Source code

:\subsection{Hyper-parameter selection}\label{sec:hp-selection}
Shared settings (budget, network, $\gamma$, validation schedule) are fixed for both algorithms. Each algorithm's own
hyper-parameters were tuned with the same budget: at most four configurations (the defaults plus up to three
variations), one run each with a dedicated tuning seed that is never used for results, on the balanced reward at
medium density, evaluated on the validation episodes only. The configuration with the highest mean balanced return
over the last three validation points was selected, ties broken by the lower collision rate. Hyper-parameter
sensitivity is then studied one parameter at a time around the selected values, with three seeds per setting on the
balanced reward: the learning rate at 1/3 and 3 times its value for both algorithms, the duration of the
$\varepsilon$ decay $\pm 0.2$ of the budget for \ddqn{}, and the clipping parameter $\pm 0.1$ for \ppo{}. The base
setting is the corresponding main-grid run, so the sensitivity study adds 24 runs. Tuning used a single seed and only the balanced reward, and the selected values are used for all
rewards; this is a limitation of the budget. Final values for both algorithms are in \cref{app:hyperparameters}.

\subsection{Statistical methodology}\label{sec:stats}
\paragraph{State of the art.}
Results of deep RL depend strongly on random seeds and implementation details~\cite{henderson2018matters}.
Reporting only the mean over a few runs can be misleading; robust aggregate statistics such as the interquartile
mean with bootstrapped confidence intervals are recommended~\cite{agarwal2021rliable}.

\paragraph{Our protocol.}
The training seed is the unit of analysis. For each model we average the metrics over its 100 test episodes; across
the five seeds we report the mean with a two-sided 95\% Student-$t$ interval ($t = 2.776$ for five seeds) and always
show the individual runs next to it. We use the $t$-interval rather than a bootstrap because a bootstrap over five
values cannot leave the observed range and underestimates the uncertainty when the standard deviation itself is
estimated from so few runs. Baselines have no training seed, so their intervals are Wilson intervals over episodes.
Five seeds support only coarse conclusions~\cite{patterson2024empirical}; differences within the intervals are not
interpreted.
---
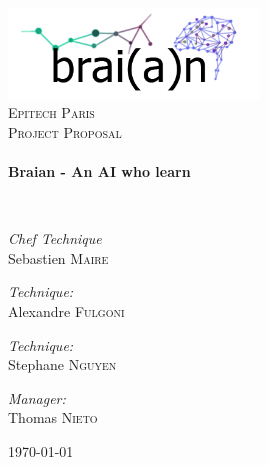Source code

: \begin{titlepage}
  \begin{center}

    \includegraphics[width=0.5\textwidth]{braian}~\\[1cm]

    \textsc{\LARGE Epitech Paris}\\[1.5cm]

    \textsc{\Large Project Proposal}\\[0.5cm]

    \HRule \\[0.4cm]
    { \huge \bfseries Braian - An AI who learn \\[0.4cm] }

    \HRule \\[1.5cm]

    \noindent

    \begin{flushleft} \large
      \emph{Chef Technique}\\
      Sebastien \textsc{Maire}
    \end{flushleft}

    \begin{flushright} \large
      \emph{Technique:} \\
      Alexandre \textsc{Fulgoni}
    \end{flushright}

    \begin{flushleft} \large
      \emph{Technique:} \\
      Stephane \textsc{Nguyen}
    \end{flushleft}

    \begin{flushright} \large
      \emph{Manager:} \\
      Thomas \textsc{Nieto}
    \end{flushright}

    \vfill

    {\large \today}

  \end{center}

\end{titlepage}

Activity: All that belongs in the answer is the run of lines above from the line containing "values cannot leave" through the line containing "interpreted.", exactly as written.

Final answer:
values cannot leave the observed range and underestimates the uncertainty when the standard deviation itself is
estimated from so few runs. Baselines have no training seed, so their intervals are Wilson intervals over episodes.
Five seeds support only coarse conclusions~\cite{patterson2024empirical}; differences within the intervals are not
interpreted.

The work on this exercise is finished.